## Work order
Exclude every picture and return the remaining entries below verbatim.

Collected data:
++++++++
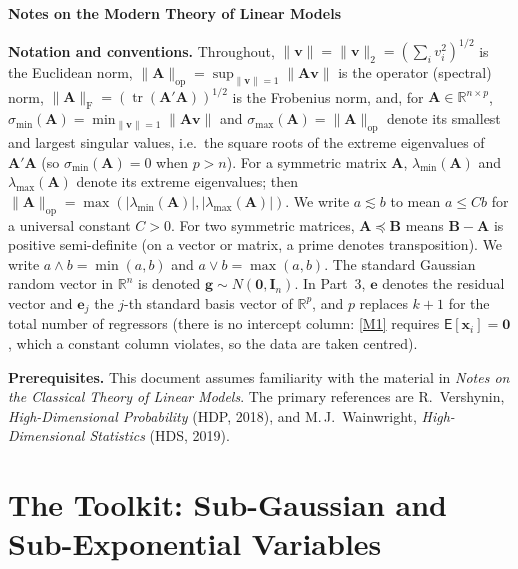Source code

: \documentclass[14pt]{extarticle}
\theoremstyle{plain}
\theoremstyle{definition}
\theoremstyle{remark}
\newcommand\expc{\mathsf{E}}
\DeclareMathOperator\tr{tr}
\newcommand{\bx}{\mathbf{x}}
\newcommand{\bI}{\mathbf{I}}
\newcommand{\bzero}{\mathbf{0}}
\newcommand{\bA}{\mathbf{A}}
\newcommand{\bv}{\mathbf{v}}
\newcommand{\Real}{\mathbb{R}}
\newcommand{\opnorm}[1]{\|#1\|_{\mathrm{op}}}
\newcommand{\fnorm}[1]{\|#1\|_{\mathrm{F}}}
\begin{document}
\begingroup
\centering
{\LARGE\bfseries Notes on the Modern Theory of Linear Models\par}
\vspace{4pt}
\endgroup


\noindent\textbf{Notation and conventions.}\; Throughout, $\|\bv\| = \|\bv\|_2 = (\sum_i v_i^2)^{1/2}$ is the Euclidean norm, $\opnorm{\bA} = \sup_{\|\bv\|=1}\|\bA\bv\|$ is the operator (spectral) norm, $\fnorm{\bA} = (\tr(\bA'\bA))^{1/2}$ is the Frobenius norm, and, for $\bA \in \Real^{n \times p}$, $\sigma_{\min}(\bA) = \min_{\|\bv\|=1}\|\bA\bv\|$ and $\sigma_{\max}(\bA) = \opnorm{\bA}$ denote its smallest and largest singular values, i.e.\ the square roots of the extreme eigenvalues of $\bA'\bA$ (so $\sigma_{\min}(\bA) = 0$ when $p > n$). For a symmetric matrix $\bA$, $\lambda_{\min}(\bA)$ and $\lambda_{\max}(\bA)$ denote its extreme eigenvalues; then $\opnorm{\bA} = \max(|\lambda_{\min}(\bA)|, |\lambda_{\max}(\bA)|)$. We write $a \lesssim b$ to mean $a \leqslant Cb$ for a universal constant $C > 0$. For two symmetric matrices, $\bA \preceq \mathbf{B}$ means $\mathbf{B} - \bA$ is positive semi-definite (on a vector or matrix, a prime denotes transposition). We write $a \wedge b = \min(a,b)$ and $a \vee b = \max(a,b)$. The standard Gaussian random vector in $\Real^n$ is denoted $\mathbf{g} \sim N(\bzero, \bI_n)$. In Part~3, $\mathbf{e}$ denotes the residual vector and $\mathbf{e}_j$ the $j$-th standard basis vector of $\Real^p$, and $p$ replaces $k+1$ for the total number of regressors (there is no intercept column: \ref{M1} requires $\expc[\bx_i] = \bzero$, which a constant column violates, so the data are taken centred).

\bigskip\noindent\textbf{Prerequisites.}\; This document assumes familiarity with the material in \emph{Notes on the Classical Theory of Linear Models}. The primary references are R.\ Vershynin, \emph{High-Dimensional Probability} (HDP, 2018), and M.\,J.\ Wainwright, \emph{High-Dimensional Statistics} (HDS, 2019).

\part{The Toolkit: Sub-Gaussian and Sub-Exponential Variables}\label{part:toolkit}
\end{document}
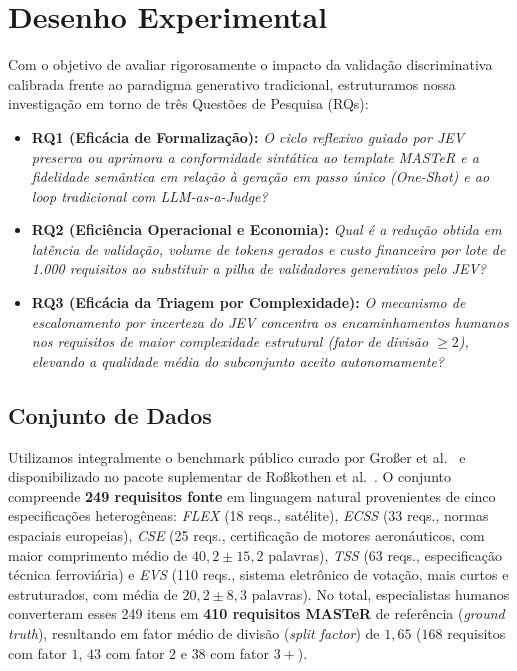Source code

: \section{Desenho Experimental}

Com o objetivo de avaliar rigorosamente o impacto da validação discriminativa calibrada frente ao paradigma generativo tradicional, estruturamos nossa investigação em torno de três Questões de Pesquisa (RQs):
\begin{itemize}
    \item \textbf{RQ1 (Eficácia de Formalização):} \textit{O ciclo reflexivo guiado por JEV preserva ou aprimora a conformidade sintática ao template MASTeR e a fidelidade semântica em relação à geração em passo único (\textit{One-Shot}) e ao loop tradicional com LLM-as-a-Judge?}
    \item \textbf{RQ2 (Eficiência Operacional e Economia):} \textit{Qual é a redução obtida em latência de validação, volume de tokens gerados e custo financeiro por lote de 1.000 requisitos ao substituir a pilha de validadores generativos pelo JEV?}
    \item \textbf{RQ3 (Eficácia da Triagem por Complexidade):} \textit{O mecanismo de escalonamento por incerteza do JEV concentra os encaminhamentos humanos nos requisitos de maior complexidade estrutural (fator de divisão $\ge 2$), elevando a qualidade média do subconjunto aceito autonomamente?}
\end{itemize}

\subsection{Conjunto de Dados}
Utilizamos integralmente o benchmark público curado por Gro\ss er et al.~\cite{grosser2023comparative, grosser2024benchmarking} e disponibilizado no pacote suplementar de Ro\ss kothen et al.~\cite{rosskothen2026zenodo}. O conjunto compreende \textbf{249 requisitos fonte} em linguagem natural provenientes de cinco especificações heterogêneas: \textit{FLEX} (18 reqs., satélite), \textit{ECSS} (33 reqs., normas espaciais europeias), \textit{CSE} (25 reqs., certificação de motores aeronáuticos, com maior comprimento médio de $40{,}2 \pm 15{,}2$ palavras), \textit{TSS} (63 reqs., especificação técnica ferroviária) e \textit{EVS} (110 reqs., sistema eletrônico de votação, mais curtos e estruturados, com média de $20{,}2 \pm 8{,}3$ palavras). No total, especialistas humanos converteram esses 249 itens em \textbf{410 requisitos MASTeR} de referência (\textit{ground truth}), resultando em fator médio de divisão (\textit{split factor}) de $1{,}65$ ($168$ requisitos com fator $1$, $43$ com fator $2$ e $38$ com fator $3+$).

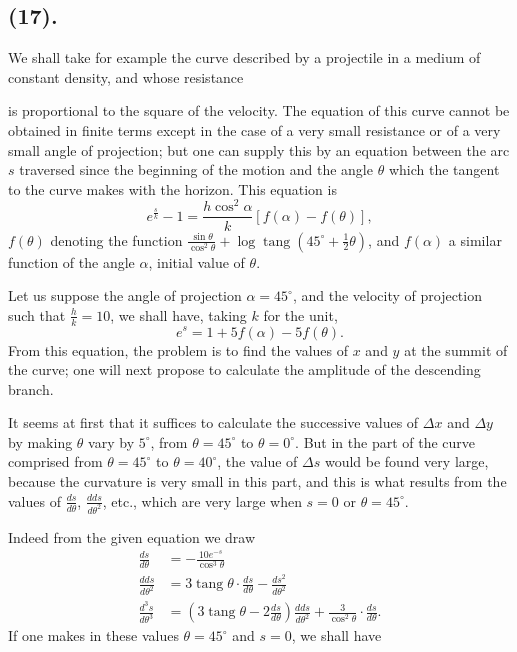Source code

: \documentclass{article}
\begin{document}
\subsection*{(17).}

We shall take for example the curve described by a projectile in a medium of constant density, and whose resistance

is proportional to the square of the velocity. The equation of this curve cannot be obtained in finite terms except in the case of a very small resistance or of a very small angle of projection; but one can supply this by an equation between the arc $s$ traversed since the beginning of the motion and the angle $\theta$ which the tangent to the curve makes with the horizon. This equation is
\[ e^{\frac{s}{k}}-1=\frac{h\cos^{2}\alpha}{k}[f(\alpha)-f(\theta)], \]
$f(\theta)$ denoting the function $\frac{\sin\theta}{\cos^{2}\theta}+\log\operatorname{tang}(45^{\circ}+\frac{1}{2}\theta)$, and $f(\alpha)$ a similar function of the angle $\alpha$, initial value of $\theta$.

Let us suppose the angle of projection $\alpha=45^{\circ}$, and the velocity of projection such that $\frac{h}{k}=10$, we shall have, taking $k$ for the unit,
\[ e^{s}=1+5f(\alpha)-5f(\theta). \]
From this equation, the problem is to find the values of $x$ and $y$ at the summit of the curve; one will next propose to calculate the amplitude of the descending branch.

It seems at first that it suffices to calculate the successive values of $\Delta x$ and $\Delta y$ by making $\theta$ vary by $5^{\circ}$, from $\theta=45^{\circ}$ to $\theta=0^{\circ}$. But in the part of the curve comprised from $\theta=45^{\circ}$ to $\theta=40^{\circ}$, the value of $\Delta s$ would be found very large, because the curvature is very small in this part, and this is what results from the values of $\frac{ds}{d\theta}$, $\frac{dds}{d\theta^{2}}$, etc., which are very large when $s=0$ or $\theta=45^{\circ}$.

Indeed from the given equation we draw
\[ \begin{aligned} \frac{ds}{d\theta}&=-\frac{10e^{-s}}{\cos^{3}\theta}\\ \frac{dds}{d\theta^{2}}&=3\operatorname{tang}\theta\cdot\frac{ds}{d\theta}-\frac{ds^{2}}{d\theta^{2}}\\ \frac{d^{3}s}{d\theta^{3}}&=\left(3\operatorname{tang}\theta-2\frac{ds}{d\theta}\right)\frac{dds}{d\theta^{2}}+\frac{3}{\cos^{2}\theta}\cdot\frac{ds}{d\theta}. \end{aligned} \]
If one makes in these values $\theta=45^{\circ}$ and $s=0$, we shall have
\end{document}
++++++++
## Solution to the problem
Source code

: \documentclass[14pt]{extarticle}
\theoremstyle{plain}
\theoremstyle{definition}
\theoremstyle{remark}
\newcommand\expc{\mathsf{E}}
\DeclareMathOperator\tr{tr}
\newcommand{\bx}{\mathbf{x}}
\newcommand{\bI}{\mathbf{I}}
\newcommand{\bzero}{\mathbf{0}}
\newcommand{\bA}{\mathbf{A}}
\newcommand{\bv}{\mathbf{v}}
\newcommand{\Real}{\mathbb{R}}
\newcommand{\opnorm}[1]{\|#1\|_{\mathrm{op}}}
\newcommand{\fnorm}[1]{\|#1\|_{\mathrm{F}}}
\begin{document}
\begingroup
\centering
{\LARGE\bfseries Notes on the Modern Theory of Linear Models\par}
\vspace{4pt}
\endgroup


\noindent\textbf{Notation and conventions.}\; Throughout, $\|\bv\| = \|\bv\|_2 = (\sum_i v_i^2)^{1/2}$ is the Euclidean norm, $\opnorm{\bA} = \sup_{\|\bv\|=1}\|\bA\bv\|$ is the operator (spectral) norm, $\fnorm{\bA} = (\tr(\bA'\bA))^{1/2}$ is the Frobenius norm, and, for $\bA \in \Real^{n \times p}$, $\sigma_{\min}(\bA) = \min_{\|\bv\|=1}\|\bA\bv\|$ and $\sigma_{\max}(\bA) = \opnorm{\bA}$ denote its smallest and largest singular values, i.e.\ the square roots of the extreme eigenvalues of $\bA'\bA$ (so $\sigma_{\min}(\bA) = 0$ when $p > n$). For a symmetric matrix $\bA$, $\lambda_{\min}(\bA)$ and $\lambda_{\max}(\bA)$ denote its extreme eigenvalues; then $\opnorm{\bA} = \max(|\lambda_{\min}(\bA)|, |\lambda_{\max}(\bA)|)$. We write $a \lesssim b$ to mean $a \leqslant Cb$ for a universal constant $C > 0$. For two symmetric matrices, $\bA \preceq \mathbf{B}$ means $\mathbf{B} - \bA$ is positive semi-definite (on a vector or matrix, a prime denotes transposition). We write $a \wedge b = \min(a,b)$ and $a \vee b = \max(a,b)$. The standard Gaussian random vector in $\Real^n$ is denoted $\mathbf{g} \sim N(\bzero, \bI_n)$. In Part~3, $\mathbf{e}$ denotes the residual vector and $\mathbf{e}_j$ the $j$-th standard basis vector of $\Real^p$, and $p$ replaces $k+1$ for the total number of regressors (there is no intercept column: \ref{M1} requires $\expc[\bx_i] = \bzero$, which a constant column violates, so the data are taken centred).

\bigskip\noindent\textbf{Prerequisites.}\; This document assumes familiarity with the material in \emph{Notes on the Classical Theory of Linear Models}. The primary references are R.\ Vershynin, \emph{High-Dimensional Probability} (HDP, 2018), and M.\,J.\ Wainwright, \emph{High-Dimensional Statistics} (HDS, 2019).

\part{The Toolkit: Sub-Gaussian and Sub-Exponential Variables}\label{part:toolkit}
\end{document}
Source code

: \section{Desenho Experimental}

Com o objetivo de avaliar rigorosamente o impacto da validação discriminativa calibrada frente ao paradigma generativo tradicional, estruturamos nossa investigação em torno de três Questões de Pesquisa (RQs):
\begin{itemize}
    \item \textbf{RQ1 (Eficácia de Formalização):} \textit{O ciclo reflexivo guiado por JEV preserva ou aprimora a conformidade sintática ao template MASTeR e a fidelidade semântica em relação à geração em passo único (\textit{One-Shot}) e ao loop tradicional com LLM-as-a-Judge?}
    \item \textbf{RQ2 (Eficiência Operacional e Economia):} \textit{Qual é a redução obtida em latência de validação, volume de tokens gerados e custo financeiro por lote de 1.000 requisitos ao substituir a pilha de validadores generativos pelo JEV?}
    \item \textbf{RQ3 (Eficácia da Triagem por Complexidade):} \textit{O mecanismo de escalonamento por incerteza do JEV concentra os encaminhamentos humanos nos requisitos de maior complexidade estrutural (fator de divisão $\ge 2$), elevando a qualidade média do subconjunto aceito autonomamente?}
\end{itemize}

\subsection{Conjunto de Dados}
Utilizamos integralmente o benchmark público curado por Gro\ss er et al.~\cite{grosser2023comparative, grosser2024benchmarking} e disponibilizado no pacote suplementar de Ro\ss kothen et al.~\cite{rosskothen2026zenodo}. O conjunto compreende \textbf{249 requisitos fonte} em linguagem natural provenientes de cinco especificações heterogêneas: \textit{FLEX} (18 reqs., satélite), \textit{ECSS} (33 reqs., normas espaciais europeias), \textit{CSE} (25 reqs., certificação de motores aeronáuticos, com maior comprimento médio de $40{,}2 \pm 15{,}2$ palavras), \textit{TSS} (63 reqs., especificação técnica ferroviária) e \textit{EVS} (110 reqs., sistema eletrônico de votação, mais curtos e estruturados, com média de $20{,}2 \pm 8{,}3$ palavras). No total, especialistas humanos converteram esses 249 itens em \textbf{410 requisitos MASTeR} de referência (\textit{ground truth}), resultando em fator médio de divisão (\textit{split factor}) de $1{,}65$ ($168$ requisitos com fator $1$, $43$ com fator $2$ e $38$ com fator $3+$).

Source code

: \documentclass{article}
\begin{document}
\subsection*{(17).}

We shall take for example the curve described by a projectile in a medium of constant density, and whose resistance

is proportional to the square of the velocity. The equation of this curve cannot be obtained in finite terms except in the case of a very small resistance or of a very small angle of projection; but one can supply this by an equation between the arc $s$ traversed since the beginning of the motion and the angle $\theta$ which the tangent to the curve makes with the horizon. This equation is
\[ e^{\frac{s}{k}}-1=\frac{h\cos^{2}\alpha}{k}[f(\alpha)-f(\theta)], \]
$f(\theta)$ denoting the function $\frac{\sin\theta}{\cos^{2}\theta}+\log\operatorname{tang}(45^{\circ}+\frac{1}{2}\theta)$, and $f(\alpha)$ a similar function of the angle $\alpha$, initial value of $\theta$.

Let us suppose the angle of projection $\alpha=45^{\circ}$, and the velocity of projection such that $\frac{h}{k}=10$, we shall have, taking $k$ for the unit,
\[ e^{s}=1+5f(\alpha)-5f(\theta). \]
From this equation, the problem is to find the values of $x$ and $y$ at the summit of the curve; one will next propose to calculate the amplitude of the descending branch.

It seems at first that it suffices to calculate the successive values of $\Delta x$ and $\Delta y$ by making $\theta$ vary by $5^{\circ}$, from $\theta=45^{\circ}$ to $\theta=0^{\circ}$. But in the part of the curve comprised from $\theta=45^{\circ}$ to $\theta=40^{\circ}$, the value of $\Delta s$ would be found very large, because the curvature is very small in this part, and this is what results from the values of $\frac{ds}{d\theta}$, $\frac{dds}{d\theta^{2}}$, etc., which are very large when $s=0$ or $\theta=45^{\circ}$.

Indeed from the given equation we draw
\[ \begin{aligned} \frac{ds}{d\theta}&=-\frac{10e^{-s}}{\cos^{3}\theta}\\ \frac{dds}{d\theta^{2}}&=3\operatorname{tang}\theta\cdot\frac{ds}{d\theta}-\frac{ds^{2}}{d\theta^{2}}\\ \frac{d^{3}s}{d\theta^{3}}&=\left(3\operatorname{tang}\theta-2\frac{ds}{d\theta}\right)\frac{dds}{d\theta^{2}}+\frac{3}{\cos^{2}\theta}\cdot\frac{ds}{d\theta}. \end{aligned} \]
If one makes in these values $\theta=45^{\circ}$ and $s=0$, we shall have
\end{document}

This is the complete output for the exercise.